Q: How has your experience teaching WIC influenced your teaching methodology as a whole?

A: There are several general pieces of advice that I have incorporated from the WIC training in non-WIC classes. 1) Titles of assignments matter. I used to call my assignments “final paper”, “Homework #1”, and  “OpEd”. These assignments are now called: “Writing your grant proposal”, “Revising for clarity and content” and “Finding your voice: Writing a letter in support of your position” 2) I agree with the idea of writing in class to retain information. It also keeps students active in the classroom. I now incorporate the write and pass in each non-WIC class to demonstrate its power as a study tool with a group. 3) I now use minimal marking instead of fully explaining the loss of points on exams. This has facilitated more interesting dialogue between students as they try to determine what may have gone askew. I also try to find positive, useful and constructive comments to write. I used to write “well done!” on papers quite a bit, but now I try to explain what was good. I also frame all criticism in a positive light.

Q: What are your favorite things about teaching in your discipline?

A: I have always loved biology.

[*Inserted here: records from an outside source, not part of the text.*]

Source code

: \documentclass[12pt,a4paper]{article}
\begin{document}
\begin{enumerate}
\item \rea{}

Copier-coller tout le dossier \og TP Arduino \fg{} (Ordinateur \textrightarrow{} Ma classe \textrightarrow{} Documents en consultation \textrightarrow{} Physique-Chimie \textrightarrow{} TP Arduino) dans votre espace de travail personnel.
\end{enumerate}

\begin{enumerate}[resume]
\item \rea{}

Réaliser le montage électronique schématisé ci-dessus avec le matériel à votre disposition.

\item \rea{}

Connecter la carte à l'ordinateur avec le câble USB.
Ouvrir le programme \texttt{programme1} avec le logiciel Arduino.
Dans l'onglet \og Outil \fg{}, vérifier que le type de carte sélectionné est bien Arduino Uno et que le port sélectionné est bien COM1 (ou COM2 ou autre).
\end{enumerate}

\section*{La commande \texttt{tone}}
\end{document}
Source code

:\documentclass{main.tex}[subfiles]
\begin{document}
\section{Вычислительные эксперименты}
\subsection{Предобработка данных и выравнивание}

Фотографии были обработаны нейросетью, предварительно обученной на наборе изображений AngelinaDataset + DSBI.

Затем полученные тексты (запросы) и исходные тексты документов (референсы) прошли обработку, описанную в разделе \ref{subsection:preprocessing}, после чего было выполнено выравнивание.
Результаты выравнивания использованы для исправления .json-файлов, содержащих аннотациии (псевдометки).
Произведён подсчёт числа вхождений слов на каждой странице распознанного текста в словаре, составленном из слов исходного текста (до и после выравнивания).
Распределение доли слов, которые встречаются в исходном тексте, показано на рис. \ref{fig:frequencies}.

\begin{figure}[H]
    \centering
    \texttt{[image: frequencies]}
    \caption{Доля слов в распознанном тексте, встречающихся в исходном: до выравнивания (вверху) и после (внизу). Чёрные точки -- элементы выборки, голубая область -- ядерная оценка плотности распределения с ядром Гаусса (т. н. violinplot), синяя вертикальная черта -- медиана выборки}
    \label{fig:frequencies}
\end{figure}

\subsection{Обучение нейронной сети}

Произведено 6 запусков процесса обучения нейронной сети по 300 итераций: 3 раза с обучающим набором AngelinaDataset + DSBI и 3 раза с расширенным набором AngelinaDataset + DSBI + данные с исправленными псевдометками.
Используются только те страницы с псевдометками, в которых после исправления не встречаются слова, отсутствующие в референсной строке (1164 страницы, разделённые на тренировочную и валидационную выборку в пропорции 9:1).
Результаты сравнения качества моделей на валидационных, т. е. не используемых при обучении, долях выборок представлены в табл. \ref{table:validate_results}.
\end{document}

After all, it is the study of “life”! There are few better topics than life in my very humble opinion. It is also a familiar topic to many people and I love helping people find connections to patterns that they have observed to biological principles that we cover. I also enjoy that many of the questions that students pose are novel in the field. Despite all of our advances, there is so much that we don’t know about our field.